▶ Required work:
Produce a verbatim copy of the records, and keep the images out of it.

(Document images with source code)
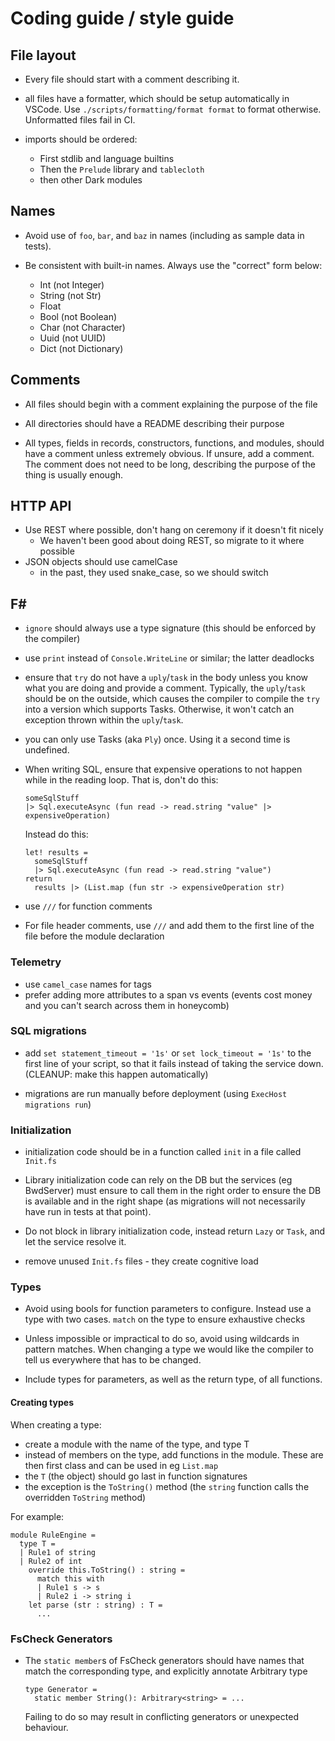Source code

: # Coding guide / style guide

## File layout

- Every file should start with a comment describing it.

- all files have a formatter, which should be setup automatically in VSCode. Use
  `./scripts/formatting/format format` to format otherwise. Unformatted files fail in CI.

- imports should be ordered:
  - First stdlib and language builtins
  - Then the `Prelude` library and `tablecloth`
  - then other Dark modules

## Names

- Avoid use of `foo`, `bar`, and `baz` in names (including as sample data in tests).

- Be consistent with built-in names. Always use the "correct" form below:
  - Int (not Integer)
  - String (not Str)
  - Float
  - Bool (not Boolean)
  - Char (not Character)
  - Uuid (not UUID)
  - Dict (not Dictionary)

## Comments

- All files should begin with a comment explaining the purpose of the file

- All directories should have a README describing their purpose

- All types, fields in records, constructors, functions, and modules, should have a
  comment unless extremely obvious. If unsure, add a comment. The comment does not need
  to be long, describing the purpose of the thing is usually enough.

## HTTP API

- Use REST where possible, don't hang on ceremony if it doesn't fit nicely
  - We haven't been good about doing REST, so migrate to it where possible
- JSON objects should use camelCase
  - in the past, they used snake_case, so we should switch

## F#

- `ignore` should always use a type signature (this should be enforced by the
  compiler)

- use `print` instead of `Console.WriteLine` or similar; the latter deadlocks

- ensure that `try` do not have a `uply`/`task` in the body unless you know what you
  are doing and provide a comment. Typically, the `uply`/`task` should be on the
  outside, which causes the compiler to compile the `try` into a version which supports
  Tasks. Otherwise, it won't catch an exception thrown within the `uply`/`task`.

- you can only use Tasks (aka `Ply`) once. Using it a second time is undefined.

- When writing SQL, ensure that expensive operations to not happen while in the
  reading loop. That is, don't do this:

  ```
  someSqlStuff
  |> Sql.executeAsync (fun read -> read.string "value" |> expensiveOperation)
  ```

  Instead do this:

  ```
  let! results =
    someSqlStuff
    |> Sql.executeAsync (fun read -> read.string "value")
  return
    results |> (List.map (fun str -> expensiveOperation str)
  ```

- use `///` for function comments

- For file header comments, use `///` and add them to the first line of the file
  before the module declaration

### Telemetry

- use `camel_case` names for tags
- prefer adding more attributes to a span vs events (events cost money and you can't
  search across them in honeycomb)

### SQL migrations

- add `set statement_timeout = '1s'` or `set lock_timeout = '1s'` to the first line
  of your script, so that it fails instead of taking the service down.
  (CLEANUP: make this happen automatically)

- migrations are run manually before deployment (using `ExecHost migrations run`)

### Initialization

- initialization code should be in a function called `init` in a file called `Init.fs`

- Library initialization code can rely on the DB but the services (eg BwdServer) must
  ensure to call them in the right order to ensure the DB is available and in the right
  shape (as migrations will not necessarily have run in tests at that point).

- Do not block in library initialization code, instead return `Lazy` or `Task`, and
  let the service resolve it.

- remove unused `Init.fs` files - they create cognitive load

### Types

- Avoid using bools for function parameters to configure. Instead use a type with two
  cases. `match` on the type to ensure exhaustive checks

- Unless impossible or impractical to do so, avoid using wildcards in pattern
  matches. When changing a type we would like the compiler to tell us everywhere that
  has to be changed.

- Include types for parameters, as well as the return type, of all functions.

#### Creating types

When creating a type:

- create a module with the name of the type, and type T
- instead of members on the type, add functions in the module. These are then first
  class and can be used in eg `List.map`
- the `T` (the object) should go last in function signatures
- the exception is the `ToString()` method (the `string` function calls the
  overridden `ToString` method)

For example:

```
module RuleEngine =
  type T =
  | Rule1 of string
  | Rule2 of int
    override this.ToString() : string =
      match this with
      | Rule1 s -> s
      | Rule2 i -> string i
    let parse (str : string) : T =
      ...
```

### FsCheck Generators

- The `static member`s of FsCheck generators should have names that match the
  corresponding type, and explicitly annotate Arbitrary type

  ```
  type Generator =
    static member String(): Arbitrary<string> = ...
  ```

  Failing to do so may result in conflicting generators or unexpected behaviour.
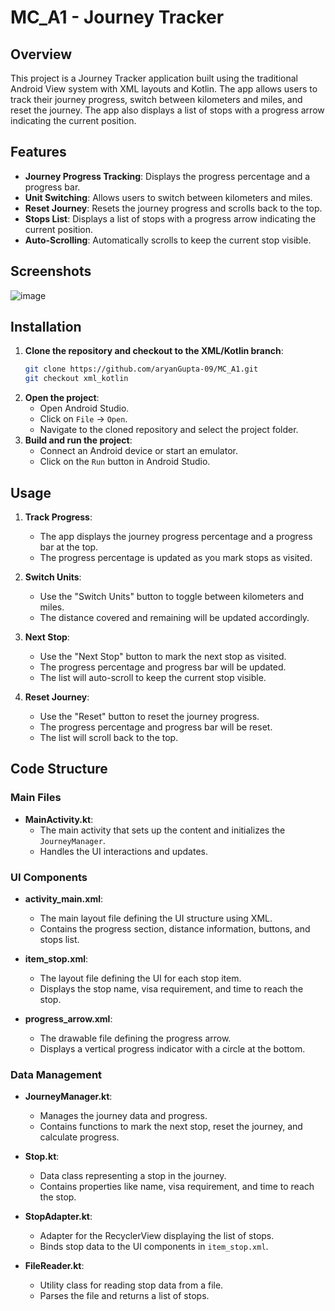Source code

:# MC_A1 - Journey Tracker

## Overview

This project is a Journey Tracker application built using the traditional Android View system with XML layouts and Kotlin. The app allows users to track their journey progress, switch between kilometers and miles, and reset the journey. The app also displays a list of stops with a progress arrow indicating the current position.

## Features

- **Journey Progress Tracking**: Displays the progress percentage and a progress bar.
- **Unit Switching**: Allows users to switch between kilometers and miles.
- **Reset Journey**: Resets the journey progress and scrolls back to the top.
- **Stops List**: Displays a list of stops with a progress arrow indicating the current position.
- **Auto-Scrolling**: Automatically scrolls to keep the current stop visible.

## Screenshots

![image](https://github.com/user-attachments/assets/4d19a694-b9e7-465f-885a-3f8f5ef3664b)

## Installation

1. **Clone the repository and checkout to the XML/Kotlin branch**:
    ```sh
    git clone https://github.com/aryanGupta-09/MC_A1.git
    git checkout xml_kotlin
    ```
2. **Open the project**:
    - Open Android Studio.
    - Click on `File` -> `Open`.
    - Navigate to the cloned repository and select the project folder.
3. **Build and run the project**:
    - Connect an Android device or start an emulator.
    - Click on the `Run` button in Android Studio.

## Usage

1. **Track Progress**:
    - The app displays the journey progress percentage and a progress bar at the top.
    - The progress percentage is updated as you mark stops as visited.

2. **Switch Units**:
    - Use the "Switch Units" button to toggle between kilometers and miles.
    - The distance covered and remaining will be updated accordingly.

3. **Next Stop**:
    - Use the "Next Stop" button to mark the next stop as visited.
    - The progress percentage and progress bar will be updated.
    - The list will auto-scroll to keep the current stop visible.

4. **Reset Journey**:
    - Use the "Reset" button to reset the journey progress.
    - The progress percentage and progress bar will be reset.
    - The list will scroll back to the top.

## Code Structure

### Main Files

- **MainActivity.kt**:
    - The main activity that sets up the content and initializes the `JourneyManager`.
    - Handles the UI interactions and updates.

### UI Components

- **activity_main.xml**:
    - The main layout file defining the UI structure using XML.
    - Contains the progress section, distance information, buttons, and stops list.

- **item_stop.xml**:
    - The layout file defining the UI for each stop item.
    - Displays the stop name, visa requirement, and time to reach the stop.

- **progress_arrow.xml**:
    - The drawable file defining the progress arrow.
    - Displays a vertical progress indicator with a circle at the bottom.

### Data Management

- **JourneyManager.kt**:
    - Manages the journey data and progress.
    - Contains functions to mark the next stop, reset the journey, and calculate progress.

- **Stop.kt**:
    - Data class representing a stop in the journey.
    - Contains properties like name, visa requirement, and time to reach the stop.

- **StopAdapter.kt**:
    - Adapter for the RecyclerView displaying the list of stops.
    - Binds stop data to the UI components in `item_stop.xml`.

- **FileReader.kt**:
    - Utility class for reading stop data from a file.
    - Parses the file and returns a list of stops.
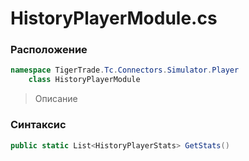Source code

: 
# HistoryPlayerModule.cs
### Расположение
```csharp
namespace TigerTrade.Tc.Connectors.Simulator.Player  
    class HistoryPlayerModule
```

> Описание

### Синтаксис
```csharp
public static List<HistoryPlayerStats> GetStats()
```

▶ Answer section:
Source code

: # Coding guide / style guide

## File layout

- Every file should start with a comment describing it.

- all files have a formatter, which should be setup automatically in VSCode. Use
  `./scripts/formatting/format format` to format otherwise. Unformatted files fail in CI.

- imports should be ordered:
  - First stdlib and language builtins
  - Then the `Prelude` library and `tablecloth`
  - then other Dark modules

## Names

- Avoid use of `foo`, `bar`, and `baz` in names (including as sample data in tests).

- Be consistent with built-in names. Always use the "correct" form below:
  - Int (not Integer)
  - String (not Str)
  - Float
  - Bool (not Boolean)
  - Char (not Character)
  - Uuid (not UUID)
  - Dict (not Dictionary)

## Comments

- All files should begin with a comment explaining the purpose of the file

- All directories should have a README describing their purpose

- All types, fields in records, constructors, functions, and modules, should have a
  comment unless extremely obvious. If unsure, add a comment. The comment does not need
  to be long, describing the purpose of the thing is usually enough.

## HTTP API

- Use REST where possible, don't hang on ceremony if it doesn't fit nicely
  - We haven't been good about doing REST, so migrate to it where possible
- JSON objects should use camelCase
  - in the past, they used snake_case, so we should switch

## F#

- `ignore` should always use a type signature (this should be enforced by the
  compiler)

- use `print` instead of `Console.WriteLine` or similar; the latter deadlocks

- ensure that `try` do not have a `uply`/`task` in the body unless you know what you
  are doing and provide a comment. Typically, the `uply`/`task` should be on the
  outside, which causes the compiler to compile the `try` into a version which supports
  Tasks. Otherwise, it won't catch an exception thrown within the `uply`/`task`.

- you can only use Tasks (aka `Ply`) once. Using it a second time is undefined.

- When writing SQL, ensure that expensive operations to not happen while in the
  reading loop. That is, don't do this:

  ```
  someSqlStuff
  |> Sql.executeAsync (fun read -> read.string "value" |> expensiveOperation)
  ```

  Instead do this:

  ```
  let! results =
    someSqlStuff
    |> Sql.executeAsync (fun read -> read.string "value")
  return
    results |> (List.map (fun str -> expensiveOperation str)
  ```

- use `///` for function comments

- For file header comments, use `///` and add them to the first line of the file
  before the module declaration

### Telemetry

- use `camel_case` names for tags
- prefer adding more attributes to a span vs events (events cost money and you can't
  search across them in honeycomb)

### SQL migrations

- add `set statement_timeout = '1s'` or `set lock_timeout = '1s'` to the first line
  of your script, so that it fails instead of taking the service down.
  (CLEANUP: make this happen automatically)

- migrations are run manually before deployment (using `ExecHost migrations run`)

### Initialization

- initialization code should be in a function called `init` in a file called `Init.fs`

- Library initialization code can rely on the DB but the services (eg BwdServer) must
  ensure to call them in the right order to ensure the DB is available and in the right
  shape (as migrations will not necessarily have run in tests at that point).

- Do not block in library initialization code, instead return `Lazy` or `Task`, and
  let the service resolve it.

- remove unused `Init.fs` files - they create cognitive load

### Types

- Avoid using bools for function parameters to configure. Instead use a type with two
  cases. `match` on the type to ensure exhaustive checks

- Unless impossible or impractical to do so, avoid using wildcards in pattern
  matches. When changing a type we would like the compiler to tell us everywhere that
  has to be changed.

- Include types for parameters, as well as the return type, of all functions.

#### Creating types

When creating a type:

- create a module with the name of the type, and type T
- instead of members on the type, add functions in the module. These are then first
  class and can be used in eg `List.map`
- the `T` (the object) should go last in function signatures
- the exception is the `ToString()` method (the `string` function calls the
  overridden `ToString` method)

For example:

```
module RuleEngine =
  type T =
  | Rule1 of string
  | Rule2 of int
    override this.ToString() : string =
      match this with
      | Rule1 s -> s
      | Rule2 i -> string i
    let parse (str : string) : T =
      ...
```

### FsCheck Generators

- The `static member`s of FsCheck generators should have names that match the
  corresponding type, and explicitly annotate Arbitrary type

  ```
  type Generator =
    static member String(): Arbitrary<string> = ...
  ```

  Failing to do so may result in conflicting generators or unexpected behaviour.
Source code

:# MC_A1 - Journey Tracker

## Overview

This project is a Journey Tracker application built using the traditional Android View system with XML layouts and Kotlin. The app allows users to track their journey progress, switch between kilometers and miles, and reset the journey. The app also displays a list of stops with a progress arrow indicating the current position.

## Features

- **Journey Progress Tracking**: Displays the progress percentage and a progress bar.
- **Unit Switching**: Allows users to switch between kilometers and miles.
- **Reset Journey**: Resets the journey progress and scrolls back to the top.
- **Stops List**: Displays a list of stops with a progress arrow indicating the current position.
- **Auto-Scrolling**: Automatically scrolls to keep the current stop visible.

## Screenshots

![image](https://github.com/user-attachments/assets/4d19a694-b9e7-465f-885a-3f8f5ef3664b)

## Installation

1. **Clone the repository and checkout to the XML/Kotlin branch**:
    ```sh
    git clone https://github.com/aryanGupta-09/MC_A1.git
    git checkout xml_kotlin
    ```
2. **Open the project**:
    - Open Android Studio.
    - Click on `File` -> `Open`.
    - Navigate to the cloned repository and select the project folder.
3. **Build and run the project**:
    - Connect an Android device or start an emulator.
    - Click on the `Run` button in Android Studio.

## Usage

1. **Track Progress**:
    - The app displays the journey progress percentage and a progress bar at the top.
    - The progress percentage is updated as you mark stops as visited.

2. **Switch Units**:
    - Use the "Switch Units" button to toggle between kilometers and miles.
    - The distance covered and remaining will be updated accordingly.

3. **Next Stop**:
    - Use the "Next Stop" button to mark the next stop as visited.
    - The progress percentage and progress bar will be updated.
    - The list will auto-scroll to keep the current stop visible.

4. **Reset Journey**:
    - Use the "Reset" button to reset the journey progress.
    - The progress percentage and progress bar will be reset.
    - The list will scroll back to the top.

## Code Structure

### Main Files

- **MainActivity.kt**:
    - The main activity that sets up the content and initializes the `JourneyManager`.
    - Handles the UI interactions and updates.

### UI Components

- **activity_main.xml**:
    - The main layout file defining the UI structure using XML.
    - Contains the progress section, distance information, buttons, and stops list.

- **item_stop.xml**:
    - The layout file defining the UI for each stop item.
    - Displays the stop name, visa requirement, and time to reach the stop.

- **progress_arrow.xml**:
    - The drawable file defining the progress arrow.
    - Displays a vertical progress indicator with a circle at the bottom.

### Data Management

- **JourneyManager.kt**:
    - Manages the journey data and progress.
    - Contains functions to mark the next stop, reset the journey, and calculate progress.

- **Stop.kt**:
    - Data class representing a stop in the journey.
    - Contains properties like name, visa requirement, and time to reach the stop.

- **StopAdapter.kt**:
    - Adapter for the RecyclerView displaying the list of stops.
    - Binds stop data to the UI components in `item_stop.xml`.

- **FileReader.kt**:
    - Utility class for reading stop data from a file.
    - Parses the file and returns a list of stops.
Source code

: 
# HistoryPlayerModule.cs
### Расположение
```csharp
namespace TigerTrade.Tc.Connectors.Simulator.Player  
    class HistoryPlayerModule
```

> Описание

### Синтаксис
```csharp
public static List<HistoryPlayerStats> GetStats()
```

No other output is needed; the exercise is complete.